About this task
Copies of all lines containing the string "DELETE" are needed from the data below.

Material to process
⁂
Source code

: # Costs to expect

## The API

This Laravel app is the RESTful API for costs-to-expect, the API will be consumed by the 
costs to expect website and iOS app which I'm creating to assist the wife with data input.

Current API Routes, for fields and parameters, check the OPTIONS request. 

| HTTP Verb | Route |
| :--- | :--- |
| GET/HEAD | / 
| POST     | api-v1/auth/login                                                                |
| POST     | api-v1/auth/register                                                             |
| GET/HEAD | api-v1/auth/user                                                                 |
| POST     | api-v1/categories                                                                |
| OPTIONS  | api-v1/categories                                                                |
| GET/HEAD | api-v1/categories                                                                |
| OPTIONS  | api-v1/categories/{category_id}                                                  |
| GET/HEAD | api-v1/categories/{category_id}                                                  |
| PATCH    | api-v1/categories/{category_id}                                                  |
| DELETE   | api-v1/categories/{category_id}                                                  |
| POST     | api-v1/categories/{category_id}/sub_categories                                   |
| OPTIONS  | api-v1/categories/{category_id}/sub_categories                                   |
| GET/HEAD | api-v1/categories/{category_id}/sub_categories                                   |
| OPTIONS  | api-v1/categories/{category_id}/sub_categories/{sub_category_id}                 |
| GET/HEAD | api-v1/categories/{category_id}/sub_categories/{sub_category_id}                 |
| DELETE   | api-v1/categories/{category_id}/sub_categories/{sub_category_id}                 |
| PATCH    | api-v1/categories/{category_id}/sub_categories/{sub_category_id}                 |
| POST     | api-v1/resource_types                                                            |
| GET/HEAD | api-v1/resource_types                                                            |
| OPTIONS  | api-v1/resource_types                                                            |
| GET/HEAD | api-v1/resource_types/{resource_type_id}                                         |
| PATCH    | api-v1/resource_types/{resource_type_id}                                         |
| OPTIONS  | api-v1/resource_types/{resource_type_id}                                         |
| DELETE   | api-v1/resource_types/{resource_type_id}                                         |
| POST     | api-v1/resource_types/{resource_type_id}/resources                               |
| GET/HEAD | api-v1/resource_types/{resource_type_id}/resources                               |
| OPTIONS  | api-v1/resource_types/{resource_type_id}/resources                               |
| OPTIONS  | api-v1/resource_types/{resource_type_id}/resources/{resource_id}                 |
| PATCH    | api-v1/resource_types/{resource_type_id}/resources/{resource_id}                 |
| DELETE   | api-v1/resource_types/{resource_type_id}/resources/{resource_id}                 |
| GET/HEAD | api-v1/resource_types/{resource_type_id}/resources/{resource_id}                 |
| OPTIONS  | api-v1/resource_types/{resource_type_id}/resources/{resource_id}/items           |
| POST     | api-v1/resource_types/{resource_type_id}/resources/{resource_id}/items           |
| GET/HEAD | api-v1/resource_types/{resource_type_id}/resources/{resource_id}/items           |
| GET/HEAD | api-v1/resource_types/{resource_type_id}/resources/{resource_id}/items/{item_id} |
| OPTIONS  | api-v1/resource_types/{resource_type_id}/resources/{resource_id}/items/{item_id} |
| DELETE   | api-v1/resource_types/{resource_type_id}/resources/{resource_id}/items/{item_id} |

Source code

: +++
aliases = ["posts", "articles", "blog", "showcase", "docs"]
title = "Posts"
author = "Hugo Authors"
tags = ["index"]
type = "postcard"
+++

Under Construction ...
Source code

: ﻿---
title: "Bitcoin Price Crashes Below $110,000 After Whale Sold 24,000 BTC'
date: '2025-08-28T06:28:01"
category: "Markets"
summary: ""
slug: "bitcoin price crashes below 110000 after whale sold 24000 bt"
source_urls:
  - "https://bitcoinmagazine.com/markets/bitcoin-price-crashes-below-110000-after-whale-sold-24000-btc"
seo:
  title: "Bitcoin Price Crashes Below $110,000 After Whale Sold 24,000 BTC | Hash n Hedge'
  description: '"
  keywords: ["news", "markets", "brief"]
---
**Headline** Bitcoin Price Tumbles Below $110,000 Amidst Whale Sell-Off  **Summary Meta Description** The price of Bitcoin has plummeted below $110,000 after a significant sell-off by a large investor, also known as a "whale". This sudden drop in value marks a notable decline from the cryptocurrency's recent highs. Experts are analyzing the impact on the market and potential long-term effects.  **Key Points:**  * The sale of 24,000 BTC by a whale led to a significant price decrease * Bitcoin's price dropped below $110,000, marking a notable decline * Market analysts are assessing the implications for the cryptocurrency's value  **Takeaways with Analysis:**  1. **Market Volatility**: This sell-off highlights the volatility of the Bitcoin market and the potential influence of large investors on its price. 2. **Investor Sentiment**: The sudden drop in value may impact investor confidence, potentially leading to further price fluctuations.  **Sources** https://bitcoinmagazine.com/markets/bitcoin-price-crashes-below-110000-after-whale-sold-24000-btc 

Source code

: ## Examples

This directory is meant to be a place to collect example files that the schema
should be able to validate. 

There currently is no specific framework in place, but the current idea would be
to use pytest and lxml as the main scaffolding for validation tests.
⁂
Written solution
| DELETE   | api-v1/categories/{category_id}                                                  |
| DELETE   | api-v1/categories/{category_id}/sub_categories/{sub_category_id}                 |
| DELETE   | api-v1/resource_types/{resource_type_id}                                         |
| DELETE   | api-v1/resource_types/{resource_type_id}/resources/{resource_id}                 |
| DELETE   | api-v1/resource_types/{resource_type_id}/resources/{resource_id}/items/{item_id} |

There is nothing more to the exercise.